(Saved data entries)
—————

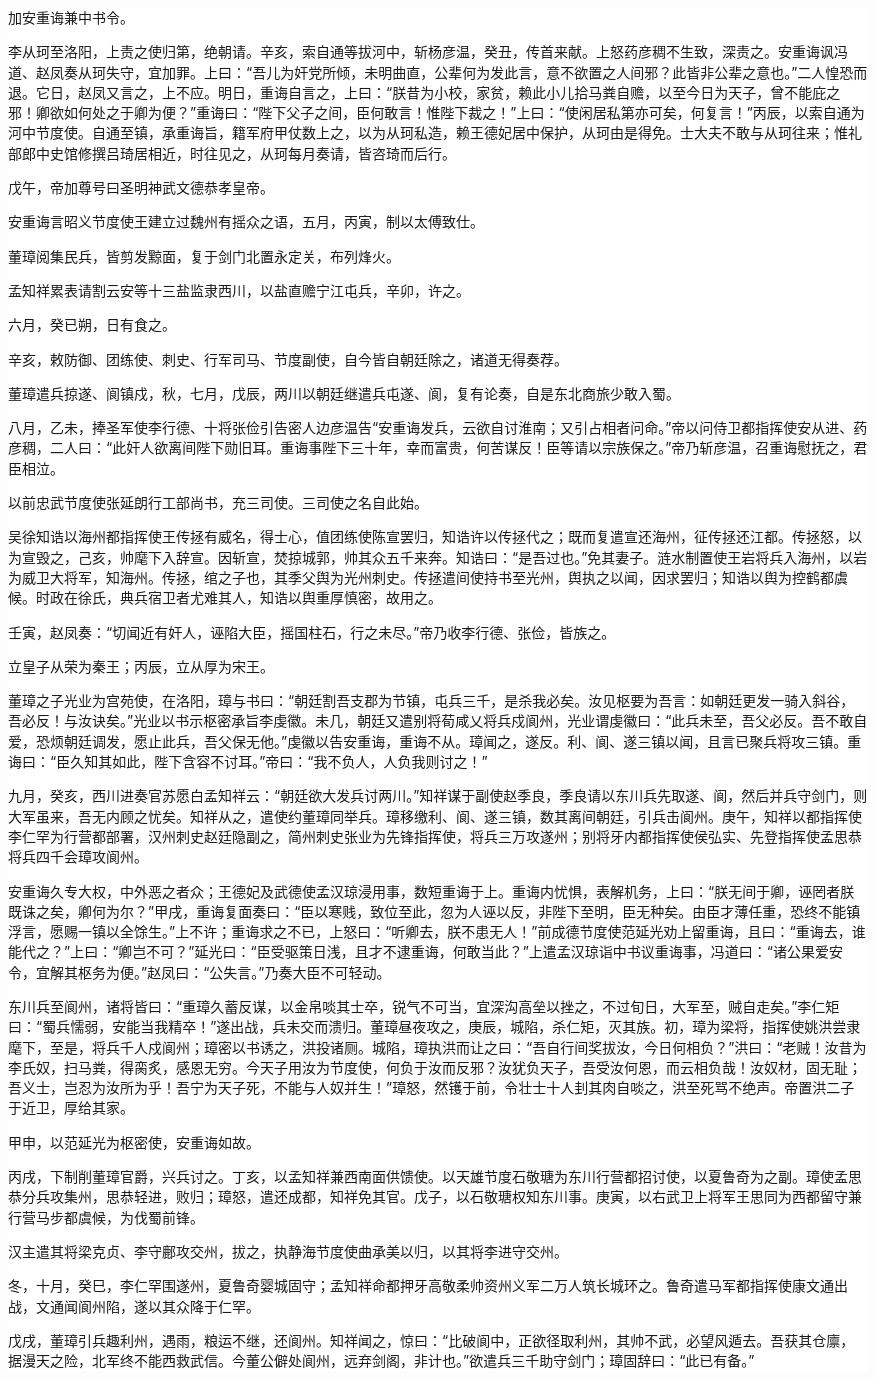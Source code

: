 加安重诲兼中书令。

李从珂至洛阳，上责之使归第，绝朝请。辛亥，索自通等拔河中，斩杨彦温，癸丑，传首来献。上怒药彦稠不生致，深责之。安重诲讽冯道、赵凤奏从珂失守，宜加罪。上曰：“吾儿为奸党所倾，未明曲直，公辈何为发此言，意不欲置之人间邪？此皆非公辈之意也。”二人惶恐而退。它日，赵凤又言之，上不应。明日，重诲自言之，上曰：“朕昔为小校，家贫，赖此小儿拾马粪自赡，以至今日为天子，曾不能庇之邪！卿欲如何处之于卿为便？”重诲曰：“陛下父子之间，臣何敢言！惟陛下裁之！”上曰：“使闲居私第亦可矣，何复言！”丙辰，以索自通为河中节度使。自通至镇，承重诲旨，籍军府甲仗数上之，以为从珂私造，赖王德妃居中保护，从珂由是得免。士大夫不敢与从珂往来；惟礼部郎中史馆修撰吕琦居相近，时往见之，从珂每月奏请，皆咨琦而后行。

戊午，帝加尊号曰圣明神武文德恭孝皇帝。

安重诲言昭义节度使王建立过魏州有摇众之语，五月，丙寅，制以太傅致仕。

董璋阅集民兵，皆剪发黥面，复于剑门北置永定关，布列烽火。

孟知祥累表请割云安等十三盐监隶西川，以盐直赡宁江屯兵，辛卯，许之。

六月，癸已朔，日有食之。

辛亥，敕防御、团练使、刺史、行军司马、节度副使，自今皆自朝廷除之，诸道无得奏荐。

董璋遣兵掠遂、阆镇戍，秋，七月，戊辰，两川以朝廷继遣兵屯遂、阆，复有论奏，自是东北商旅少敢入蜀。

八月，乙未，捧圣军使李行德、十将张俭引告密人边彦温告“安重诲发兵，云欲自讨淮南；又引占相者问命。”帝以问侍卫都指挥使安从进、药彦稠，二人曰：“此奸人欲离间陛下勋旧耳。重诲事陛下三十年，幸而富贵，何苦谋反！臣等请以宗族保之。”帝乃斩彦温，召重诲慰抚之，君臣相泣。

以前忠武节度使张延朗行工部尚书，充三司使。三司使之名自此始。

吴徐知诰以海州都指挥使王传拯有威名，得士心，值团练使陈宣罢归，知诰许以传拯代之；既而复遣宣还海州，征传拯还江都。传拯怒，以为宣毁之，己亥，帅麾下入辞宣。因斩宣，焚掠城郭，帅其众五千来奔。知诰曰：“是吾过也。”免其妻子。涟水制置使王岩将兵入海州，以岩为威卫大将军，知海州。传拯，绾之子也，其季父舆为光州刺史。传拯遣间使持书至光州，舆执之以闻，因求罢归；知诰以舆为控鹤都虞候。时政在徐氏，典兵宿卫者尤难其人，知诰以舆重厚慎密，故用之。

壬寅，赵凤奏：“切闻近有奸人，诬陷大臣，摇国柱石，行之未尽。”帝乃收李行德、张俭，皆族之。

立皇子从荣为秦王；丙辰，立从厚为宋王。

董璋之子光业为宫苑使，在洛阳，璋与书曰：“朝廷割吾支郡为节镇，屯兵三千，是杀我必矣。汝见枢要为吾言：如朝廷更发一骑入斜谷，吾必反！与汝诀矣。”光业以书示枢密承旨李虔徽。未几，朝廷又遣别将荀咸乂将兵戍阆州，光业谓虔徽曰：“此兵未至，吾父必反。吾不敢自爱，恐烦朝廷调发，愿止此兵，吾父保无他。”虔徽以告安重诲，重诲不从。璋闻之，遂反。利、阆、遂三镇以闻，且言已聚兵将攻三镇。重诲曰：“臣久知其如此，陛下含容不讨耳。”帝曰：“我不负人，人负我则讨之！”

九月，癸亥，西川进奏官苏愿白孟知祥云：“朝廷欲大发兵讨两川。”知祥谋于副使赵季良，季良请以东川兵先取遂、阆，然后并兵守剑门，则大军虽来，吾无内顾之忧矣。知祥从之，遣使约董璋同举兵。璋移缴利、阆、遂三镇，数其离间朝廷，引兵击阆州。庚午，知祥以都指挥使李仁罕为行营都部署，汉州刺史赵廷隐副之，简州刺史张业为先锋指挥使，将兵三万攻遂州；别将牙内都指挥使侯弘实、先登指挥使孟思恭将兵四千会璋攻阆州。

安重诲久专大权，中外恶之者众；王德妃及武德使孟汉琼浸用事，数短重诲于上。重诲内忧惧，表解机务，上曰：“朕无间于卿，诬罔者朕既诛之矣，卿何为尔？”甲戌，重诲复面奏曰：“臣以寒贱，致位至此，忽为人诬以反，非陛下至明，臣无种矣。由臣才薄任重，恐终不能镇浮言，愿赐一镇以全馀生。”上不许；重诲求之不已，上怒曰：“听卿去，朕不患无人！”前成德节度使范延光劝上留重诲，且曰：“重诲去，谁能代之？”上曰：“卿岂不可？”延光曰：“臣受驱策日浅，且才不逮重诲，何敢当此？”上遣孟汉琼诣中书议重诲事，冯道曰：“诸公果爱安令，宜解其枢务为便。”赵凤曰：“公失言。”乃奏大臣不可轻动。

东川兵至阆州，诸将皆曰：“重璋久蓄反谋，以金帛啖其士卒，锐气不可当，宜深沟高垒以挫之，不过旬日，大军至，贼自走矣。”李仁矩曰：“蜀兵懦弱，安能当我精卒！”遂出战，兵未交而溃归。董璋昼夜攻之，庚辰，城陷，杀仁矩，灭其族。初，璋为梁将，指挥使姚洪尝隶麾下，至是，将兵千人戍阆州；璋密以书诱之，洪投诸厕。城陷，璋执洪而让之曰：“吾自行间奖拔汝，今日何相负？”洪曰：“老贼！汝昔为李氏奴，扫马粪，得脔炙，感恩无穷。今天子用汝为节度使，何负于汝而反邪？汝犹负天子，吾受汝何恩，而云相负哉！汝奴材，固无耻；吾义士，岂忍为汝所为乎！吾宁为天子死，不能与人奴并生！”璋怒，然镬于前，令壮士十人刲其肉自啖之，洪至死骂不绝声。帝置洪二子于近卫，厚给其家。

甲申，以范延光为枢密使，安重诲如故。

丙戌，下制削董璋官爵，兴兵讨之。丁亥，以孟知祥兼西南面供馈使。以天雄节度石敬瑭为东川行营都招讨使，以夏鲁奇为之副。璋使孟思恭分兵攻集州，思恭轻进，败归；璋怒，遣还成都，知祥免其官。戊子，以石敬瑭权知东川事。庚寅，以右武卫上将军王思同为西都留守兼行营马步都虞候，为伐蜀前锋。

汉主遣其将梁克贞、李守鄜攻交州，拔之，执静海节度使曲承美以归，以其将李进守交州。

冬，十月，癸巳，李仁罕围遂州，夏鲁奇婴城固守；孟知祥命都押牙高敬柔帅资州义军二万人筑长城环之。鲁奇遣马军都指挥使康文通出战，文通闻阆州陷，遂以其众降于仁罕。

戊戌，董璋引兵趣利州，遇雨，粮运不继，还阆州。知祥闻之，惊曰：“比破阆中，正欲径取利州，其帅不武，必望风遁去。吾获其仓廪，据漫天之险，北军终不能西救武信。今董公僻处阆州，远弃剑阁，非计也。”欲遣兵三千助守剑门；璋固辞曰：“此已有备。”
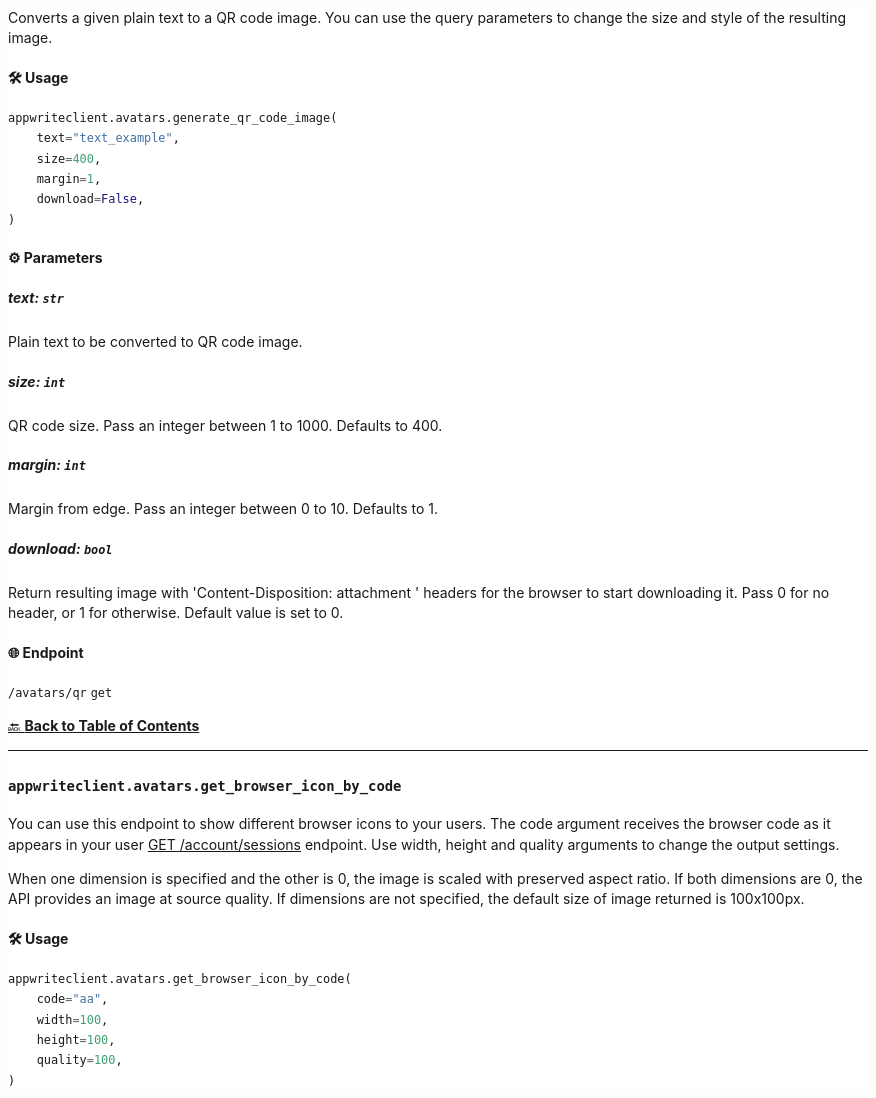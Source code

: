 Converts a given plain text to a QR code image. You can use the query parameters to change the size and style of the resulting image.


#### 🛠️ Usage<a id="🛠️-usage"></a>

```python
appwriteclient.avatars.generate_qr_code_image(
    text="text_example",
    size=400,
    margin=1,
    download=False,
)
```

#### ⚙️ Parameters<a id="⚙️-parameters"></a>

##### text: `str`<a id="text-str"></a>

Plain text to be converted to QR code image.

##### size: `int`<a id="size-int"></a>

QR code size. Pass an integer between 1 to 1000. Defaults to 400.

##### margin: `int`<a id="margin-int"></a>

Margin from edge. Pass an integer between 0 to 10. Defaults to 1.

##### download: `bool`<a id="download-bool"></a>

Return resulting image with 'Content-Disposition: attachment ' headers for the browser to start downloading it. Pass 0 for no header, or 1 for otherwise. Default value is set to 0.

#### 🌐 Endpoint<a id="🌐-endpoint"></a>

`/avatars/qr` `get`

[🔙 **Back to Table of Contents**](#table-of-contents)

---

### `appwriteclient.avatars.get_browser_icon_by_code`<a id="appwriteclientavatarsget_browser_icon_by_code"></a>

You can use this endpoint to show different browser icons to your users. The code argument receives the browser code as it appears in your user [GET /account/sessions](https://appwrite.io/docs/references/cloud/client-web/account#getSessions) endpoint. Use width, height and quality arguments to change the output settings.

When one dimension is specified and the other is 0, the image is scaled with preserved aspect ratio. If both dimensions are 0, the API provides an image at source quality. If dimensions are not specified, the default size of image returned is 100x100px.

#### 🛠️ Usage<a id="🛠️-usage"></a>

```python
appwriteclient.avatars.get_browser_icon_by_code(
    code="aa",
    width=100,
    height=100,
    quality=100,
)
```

—————

• [Directions] Within the lines above, find those holding the word "Pass" and copy them.

• [Task result]
QR code size. Pass an integer between 1 to 1000. Defaults to 400.
Margin from edge. Pass an integer between 0 to 10. Defaults to 1.
Return resulting image with 'Content-Disposition: attachment ' headers for the browser to start downloading it. Pass 0 for no header, or 1 for otherwise. Default value is set to 0.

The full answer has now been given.